Monday, 22 February 2010

Corporate responsibility, Dawn and Gerry.

Yesterday evening the BBC aired the most entertaining Winter Olympic event to date. Ski cross features four downhill skiers, hurtling down a snowboard track, together. They hurdle jumps, perform hair-raising manoeuvres in order to overtake opponents and the inevitable tangled skis cause all manner of spectacular crashes. It was the second most compelling sport on TV last night, the first being Gerry Adams’ moral contortionism on Channel 4.

The Sinn Féin President’s meditations on ‘the Jesus story’ were predictably noxious. Predicated on a monstrous blend of moral relativism and abstraction, Adams’ gospel of the Troubles implies that the killers were no more culpable than the victims. And at the bottom of all our problems, original sin, exclusive to the English, to ‘the Brits‘, absolving Gerry and his comrades of any responsibility.

“Stupid operation” rather than barbarous mass murder, “political activist” rather than terror chief. Adams’ Orwellian lexicon is littered with euphemism. His favourite, last night, was ‘corporate responsibility’. We’ve heard it before, of course. Jeffrey Donaldson wasn’t interested in IRA members’ involvement in Paul Quinn’s murder, so long as the killing wasn’t ‘corporate’.

This morning Dawn Purvis, PUP leader, is quoted in the Belfast Telegraph, arguing that responsibility for Northern Ireland’s past should be allotted ‘organisationally’ rather than ‘individually’. She echoes UDA godfather, Jackie McDonald, who last week called for the Historical Enquiries Team to be shut down.

The logic that everyone is to blame, and that individuals cannot be held responsible for their actions during a ‘conflict’, might be seductive for paramilitaries and their representatives, but it is also a dangerous, immoral, unacceptable notion. Not one of the ‘actions’ carried out by paramilitary groups in Northern Ireland were justified or justifiable. Not one terrorist, no matter how young, no matter how benighted his / her personal circumstances, had ‘no other option’.
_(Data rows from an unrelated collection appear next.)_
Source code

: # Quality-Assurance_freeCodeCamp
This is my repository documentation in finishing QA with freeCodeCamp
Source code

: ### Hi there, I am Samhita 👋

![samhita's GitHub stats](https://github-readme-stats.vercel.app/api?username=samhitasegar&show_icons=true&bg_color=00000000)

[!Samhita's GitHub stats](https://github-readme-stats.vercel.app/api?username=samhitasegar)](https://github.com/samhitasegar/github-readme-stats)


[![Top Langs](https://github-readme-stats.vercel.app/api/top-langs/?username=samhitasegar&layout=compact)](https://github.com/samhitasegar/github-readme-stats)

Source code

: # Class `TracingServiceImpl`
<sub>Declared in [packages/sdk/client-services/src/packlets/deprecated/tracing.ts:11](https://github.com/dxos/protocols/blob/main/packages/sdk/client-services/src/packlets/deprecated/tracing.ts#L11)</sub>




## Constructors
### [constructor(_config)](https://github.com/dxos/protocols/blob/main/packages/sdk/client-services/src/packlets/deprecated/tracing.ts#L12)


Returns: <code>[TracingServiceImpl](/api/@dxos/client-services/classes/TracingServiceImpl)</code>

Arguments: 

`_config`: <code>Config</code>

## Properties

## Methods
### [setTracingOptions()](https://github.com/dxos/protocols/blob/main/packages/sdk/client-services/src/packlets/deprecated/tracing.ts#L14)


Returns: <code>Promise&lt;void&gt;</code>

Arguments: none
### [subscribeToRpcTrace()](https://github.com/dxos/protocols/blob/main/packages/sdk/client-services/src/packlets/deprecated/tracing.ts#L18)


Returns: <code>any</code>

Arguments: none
However clamorous the revisionists and apologists become, we should always remember that the vast majority of people in Northern Ireland neither supported nor participated in terrorist activities. They were not a privileged elite, they were not immune from communal pressures and political forces. The people who did murder and maim cannot wheedle out of responsibility for their actions by claiming special dispensation. It wasn’t the fault of the state, it wasn't due to their youth or naivety, it wasn’t the fault of ‘the Brits’. The blame lies squarely with them.


thedissenter said...


shane said...

How do you define a terrorist? The American Heritage Dictionary describes it as "the unlawful use or threatened use of force or violence by a person or an organized group against people or property with the intention of intimidating or coercing societies or governments, often for ideological or political reasons".

Under that definition, most modern industrial states owe their title deeds to terrorism. And, indeed, they sustain their continued existence on the application of, or at least the threat of, coercive violence (in the western world this takes the form of a 'police'). The modern British state is a creation of the Revolution of 1688 - while peaceful in England, in Ireland, like the Scottish Highlands, it took the form of a brutal military conquest. The Republic of Ireland owes, at least indirectly, its existence to a War that cost the lives of thousands caught up in guerilla warfare. The American and French Revolutions were both illegal, under the codes of the ancien régime, and yet the legitimacy of the sovereignty creditionals of their successor states are never in dispute. Had the IRA militarily acheived their political aims, it would doubtless be the same. Nothing succeeds like success.

The British state has rarely exhibited much moral scruple in the application of political violence; consider Iraq, where a liberal secular state was violently overthrown. And illegally too! least under the laws of the constitutionally established Iraqi state. If violence for political aims is never legitimate, then revolution and war are both morally illict. But Britain has never functioned on those principles. And it can hardly expect others to either.

Chekov said...

Wow. Iraq a 'liberal secular state'. Give my regards to the other spacemen on your craft.

Jeff Peel said...

Very well said Owen. Excellent piece.